Over at SvN, Sam announced the 1.0 release of Sprockets, the new dependency management and concatenation tool that makes it easy to modularize your JavaScript. Sprockets is Prototype’s new build system, but it’s also been extracted into a Ruby library so you can use it anywhere you write JavaScript.

There are many great ways to use Sprockets in your own projects. You can use it the way Prototype does — split up your JavaScript into small, maintainable files, then create “meta-files” that include the smaller files in a logical order. Prototype had previously been doing this with plain ERB; now we integrate Sprockets as a Git submodule and use it to build our distributable file.

Sprockets can also be used to write JavaScript “plugins”: bundles of files that can easily be integrated into existing code. With Sprockets, you can formally declare that foo.js depends on thud.js; when your files are concatenated into one output file, thud.js will be included first.

In addition, Sprockets lets JavaScript files provide other assets — HTML, CSS, images, and the like. At build time, those assets will be copied into the document root of your server (in a way that preserves the sub-structure of directories within). This allows the plugin to refer to those assets via absolute URLs, instead of having to ask you where they’re located.

A few facts are worth special mention.

  • Sprockets does not require Prototype.

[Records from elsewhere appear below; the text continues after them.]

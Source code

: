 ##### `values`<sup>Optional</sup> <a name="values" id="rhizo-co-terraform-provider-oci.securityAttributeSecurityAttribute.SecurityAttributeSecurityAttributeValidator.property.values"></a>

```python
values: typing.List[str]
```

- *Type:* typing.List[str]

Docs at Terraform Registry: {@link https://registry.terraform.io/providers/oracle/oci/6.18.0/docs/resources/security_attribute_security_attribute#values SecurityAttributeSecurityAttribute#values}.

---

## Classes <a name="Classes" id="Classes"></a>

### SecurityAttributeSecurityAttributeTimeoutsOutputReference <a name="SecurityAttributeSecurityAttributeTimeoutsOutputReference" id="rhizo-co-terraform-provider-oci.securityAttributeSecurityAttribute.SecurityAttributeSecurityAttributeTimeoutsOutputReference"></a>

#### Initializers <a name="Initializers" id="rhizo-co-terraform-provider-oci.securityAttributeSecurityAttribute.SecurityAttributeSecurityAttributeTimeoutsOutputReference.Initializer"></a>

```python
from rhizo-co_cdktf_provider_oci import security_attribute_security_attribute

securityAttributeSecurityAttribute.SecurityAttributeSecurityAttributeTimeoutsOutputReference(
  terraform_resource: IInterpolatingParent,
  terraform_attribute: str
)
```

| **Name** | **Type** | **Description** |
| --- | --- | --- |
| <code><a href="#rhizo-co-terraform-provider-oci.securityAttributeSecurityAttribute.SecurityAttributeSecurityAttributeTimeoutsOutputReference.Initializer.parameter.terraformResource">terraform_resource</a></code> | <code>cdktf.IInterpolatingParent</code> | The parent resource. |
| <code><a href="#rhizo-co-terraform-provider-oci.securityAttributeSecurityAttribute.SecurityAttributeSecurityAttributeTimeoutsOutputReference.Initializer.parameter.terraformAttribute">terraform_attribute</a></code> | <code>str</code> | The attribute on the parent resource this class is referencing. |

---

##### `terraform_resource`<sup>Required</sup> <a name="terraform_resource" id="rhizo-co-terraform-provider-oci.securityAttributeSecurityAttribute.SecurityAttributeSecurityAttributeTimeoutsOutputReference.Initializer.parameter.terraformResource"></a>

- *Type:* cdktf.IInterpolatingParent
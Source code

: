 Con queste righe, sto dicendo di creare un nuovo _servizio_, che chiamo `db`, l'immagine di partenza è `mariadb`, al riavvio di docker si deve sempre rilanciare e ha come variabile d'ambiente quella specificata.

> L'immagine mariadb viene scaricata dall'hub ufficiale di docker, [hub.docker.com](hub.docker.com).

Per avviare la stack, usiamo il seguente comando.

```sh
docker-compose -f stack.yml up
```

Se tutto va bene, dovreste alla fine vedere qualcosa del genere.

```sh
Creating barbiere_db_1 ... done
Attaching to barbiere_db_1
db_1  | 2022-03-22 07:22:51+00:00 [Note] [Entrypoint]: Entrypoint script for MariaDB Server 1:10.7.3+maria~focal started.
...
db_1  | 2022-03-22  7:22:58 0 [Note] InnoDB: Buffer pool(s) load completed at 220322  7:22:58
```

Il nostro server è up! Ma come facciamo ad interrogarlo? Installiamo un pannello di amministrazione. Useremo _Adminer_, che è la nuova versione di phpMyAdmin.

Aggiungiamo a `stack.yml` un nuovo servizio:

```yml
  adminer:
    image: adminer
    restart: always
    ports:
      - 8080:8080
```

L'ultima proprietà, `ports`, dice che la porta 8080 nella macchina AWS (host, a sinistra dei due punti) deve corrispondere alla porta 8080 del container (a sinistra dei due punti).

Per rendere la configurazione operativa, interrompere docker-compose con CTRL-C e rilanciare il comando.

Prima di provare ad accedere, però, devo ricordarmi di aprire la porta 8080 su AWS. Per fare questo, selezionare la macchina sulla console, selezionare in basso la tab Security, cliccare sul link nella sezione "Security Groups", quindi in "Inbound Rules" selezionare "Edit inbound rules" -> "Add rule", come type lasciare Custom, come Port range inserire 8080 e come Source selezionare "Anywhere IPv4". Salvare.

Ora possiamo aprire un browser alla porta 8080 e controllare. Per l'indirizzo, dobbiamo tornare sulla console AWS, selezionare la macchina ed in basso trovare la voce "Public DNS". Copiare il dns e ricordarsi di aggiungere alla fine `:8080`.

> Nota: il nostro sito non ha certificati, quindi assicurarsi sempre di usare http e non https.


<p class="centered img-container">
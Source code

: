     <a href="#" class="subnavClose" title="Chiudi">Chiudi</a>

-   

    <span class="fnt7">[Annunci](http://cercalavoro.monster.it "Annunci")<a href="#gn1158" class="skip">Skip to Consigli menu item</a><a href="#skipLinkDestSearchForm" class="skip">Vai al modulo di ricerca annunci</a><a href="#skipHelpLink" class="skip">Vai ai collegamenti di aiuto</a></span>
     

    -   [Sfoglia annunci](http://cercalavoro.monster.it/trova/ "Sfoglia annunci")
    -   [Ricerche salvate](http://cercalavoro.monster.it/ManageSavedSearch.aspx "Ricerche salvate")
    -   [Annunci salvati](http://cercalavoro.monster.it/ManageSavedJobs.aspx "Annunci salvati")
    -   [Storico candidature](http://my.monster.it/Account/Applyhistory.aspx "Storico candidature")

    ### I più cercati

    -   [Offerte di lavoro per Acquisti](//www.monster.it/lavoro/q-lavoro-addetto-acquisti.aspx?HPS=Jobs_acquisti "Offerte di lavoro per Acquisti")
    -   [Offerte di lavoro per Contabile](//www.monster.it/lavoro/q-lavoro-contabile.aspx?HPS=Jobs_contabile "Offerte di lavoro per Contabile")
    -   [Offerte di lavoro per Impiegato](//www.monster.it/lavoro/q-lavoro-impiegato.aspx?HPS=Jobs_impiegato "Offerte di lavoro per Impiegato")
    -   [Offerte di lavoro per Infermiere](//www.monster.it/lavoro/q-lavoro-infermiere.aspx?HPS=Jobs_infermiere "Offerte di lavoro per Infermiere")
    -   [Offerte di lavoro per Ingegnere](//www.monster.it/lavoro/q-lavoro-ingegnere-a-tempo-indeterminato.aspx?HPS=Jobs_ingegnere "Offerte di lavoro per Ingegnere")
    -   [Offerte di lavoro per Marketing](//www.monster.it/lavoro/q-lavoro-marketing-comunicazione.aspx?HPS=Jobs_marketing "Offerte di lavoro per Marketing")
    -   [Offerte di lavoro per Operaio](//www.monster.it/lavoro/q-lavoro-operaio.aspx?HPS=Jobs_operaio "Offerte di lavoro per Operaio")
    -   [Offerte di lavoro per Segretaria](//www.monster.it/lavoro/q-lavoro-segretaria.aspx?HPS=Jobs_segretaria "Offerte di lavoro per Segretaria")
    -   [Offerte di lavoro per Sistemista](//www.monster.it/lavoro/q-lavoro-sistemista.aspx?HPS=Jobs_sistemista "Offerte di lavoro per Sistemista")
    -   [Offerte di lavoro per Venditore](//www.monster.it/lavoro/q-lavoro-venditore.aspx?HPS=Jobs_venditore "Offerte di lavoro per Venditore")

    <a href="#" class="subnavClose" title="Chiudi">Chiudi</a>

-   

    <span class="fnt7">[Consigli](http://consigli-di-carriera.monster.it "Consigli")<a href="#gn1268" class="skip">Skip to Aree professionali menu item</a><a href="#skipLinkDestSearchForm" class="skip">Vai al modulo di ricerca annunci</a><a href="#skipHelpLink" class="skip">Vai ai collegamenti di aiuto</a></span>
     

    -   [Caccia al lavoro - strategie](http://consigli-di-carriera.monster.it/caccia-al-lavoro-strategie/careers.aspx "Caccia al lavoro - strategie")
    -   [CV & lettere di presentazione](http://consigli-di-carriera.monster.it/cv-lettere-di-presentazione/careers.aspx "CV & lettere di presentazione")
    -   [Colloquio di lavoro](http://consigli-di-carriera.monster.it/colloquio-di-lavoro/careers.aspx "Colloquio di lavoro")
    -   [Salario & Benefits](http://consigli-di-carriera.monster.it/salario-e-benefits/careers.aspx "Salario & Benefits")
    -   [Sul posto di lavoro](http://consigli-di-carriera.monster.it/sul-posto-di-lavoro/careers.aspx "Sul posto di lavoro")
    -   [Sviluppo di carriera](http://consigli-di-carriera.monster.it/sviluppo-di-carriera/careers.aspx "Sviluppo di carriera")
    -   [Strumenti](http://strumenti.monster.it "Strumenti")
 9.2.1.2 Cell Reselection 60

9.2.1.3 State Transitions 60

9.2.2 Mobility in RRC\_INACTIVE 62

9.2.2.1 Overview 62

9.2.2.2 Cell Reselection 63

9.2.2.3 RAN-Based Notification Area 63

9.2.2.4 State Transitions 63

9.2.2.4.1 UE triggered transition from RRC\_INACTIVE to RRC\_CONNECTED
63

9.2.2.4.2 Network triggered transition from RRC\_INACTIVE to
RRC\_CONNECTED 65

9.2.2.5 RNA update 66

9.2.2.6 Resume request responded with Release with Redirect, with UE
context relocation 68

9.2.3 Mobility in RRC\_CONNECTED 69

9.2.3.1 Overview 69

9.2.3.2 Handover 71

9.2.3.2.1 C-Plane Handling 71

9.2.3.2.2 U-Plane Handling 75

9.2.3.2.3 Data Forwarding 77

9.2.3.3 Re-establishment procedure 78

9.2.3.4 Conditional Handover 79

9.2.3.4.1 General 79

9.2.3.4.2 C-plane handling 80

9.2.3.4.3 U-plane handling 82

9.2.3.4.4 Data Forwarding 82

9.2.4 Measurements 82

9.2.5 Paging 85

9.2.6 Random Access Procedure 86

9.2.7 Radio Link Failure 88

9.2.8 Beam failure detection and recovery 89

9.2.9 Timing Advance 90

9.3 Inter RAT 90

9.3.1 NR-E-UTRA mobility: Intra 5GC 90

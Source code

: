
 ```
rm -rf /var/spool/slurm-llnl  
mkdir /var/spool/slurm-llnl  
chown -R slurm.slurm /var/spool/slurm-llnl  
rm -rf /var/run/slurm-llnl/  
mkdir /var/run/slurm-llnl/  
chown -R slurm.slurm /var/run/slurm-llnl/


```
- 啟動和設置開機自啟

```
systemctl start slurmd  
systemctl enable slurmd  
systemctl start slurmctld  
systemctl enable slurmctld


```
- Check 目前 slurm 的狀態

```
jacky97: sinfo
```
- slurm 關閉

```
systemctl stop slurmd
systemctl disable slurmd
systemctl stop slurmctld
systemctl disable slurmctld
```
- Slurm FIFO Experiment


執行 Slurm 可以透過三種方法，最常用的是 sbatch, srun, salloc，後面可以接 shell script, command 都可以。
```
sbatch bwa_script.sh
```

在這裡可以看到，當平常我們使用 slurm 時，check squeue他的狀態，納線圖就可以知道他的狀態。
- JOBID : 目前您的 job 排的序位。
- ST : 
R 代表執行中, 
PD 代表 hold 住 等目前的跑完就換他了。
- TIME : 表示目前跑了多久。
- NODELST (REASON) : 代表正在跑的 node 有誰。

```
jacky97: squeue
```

Sprockets directives can be inserted into any arbitrary JavaScript file. You can use Sprockets in your build system no matter which JavaScript framework you prefer.
  • Sprockets does not require Rails. Sam has also written an excellent sprockets-rails plugin, one which deftly applies the conventions of Rails plugins to JavaScript. But he has also written a generic CGI wrapper around Sprockets that is framework-agnostic. Or, instead, you can integrate Sprockets into your build cycle without bothering your server stack with the details. If you use Rake, you can do this with Ruby, as Prototype does; otherwise you can use the sprocketize binary from the command line.
  • Sprockets-enabled JavaScript files can work just fine without Sprockets. If your plugin has its own “build stage,” then the distributable JavaScript will include no Sprockets directives. On the other hand, if your plugin is small enough not to require this overhead, your distributable can be a short JS file that declares its external dependencies at the top. Because require directives are an extension of comment syntax, they won’t confuse a JS interpreter.

In short, we’re excited about what Sprockets means for the Prototype ecosystem. If you maintain a Prototype add-on library, the prototype-core mailing list would love to help you make it Sprockets-aware.

Now is the time on Sprockets when we dance.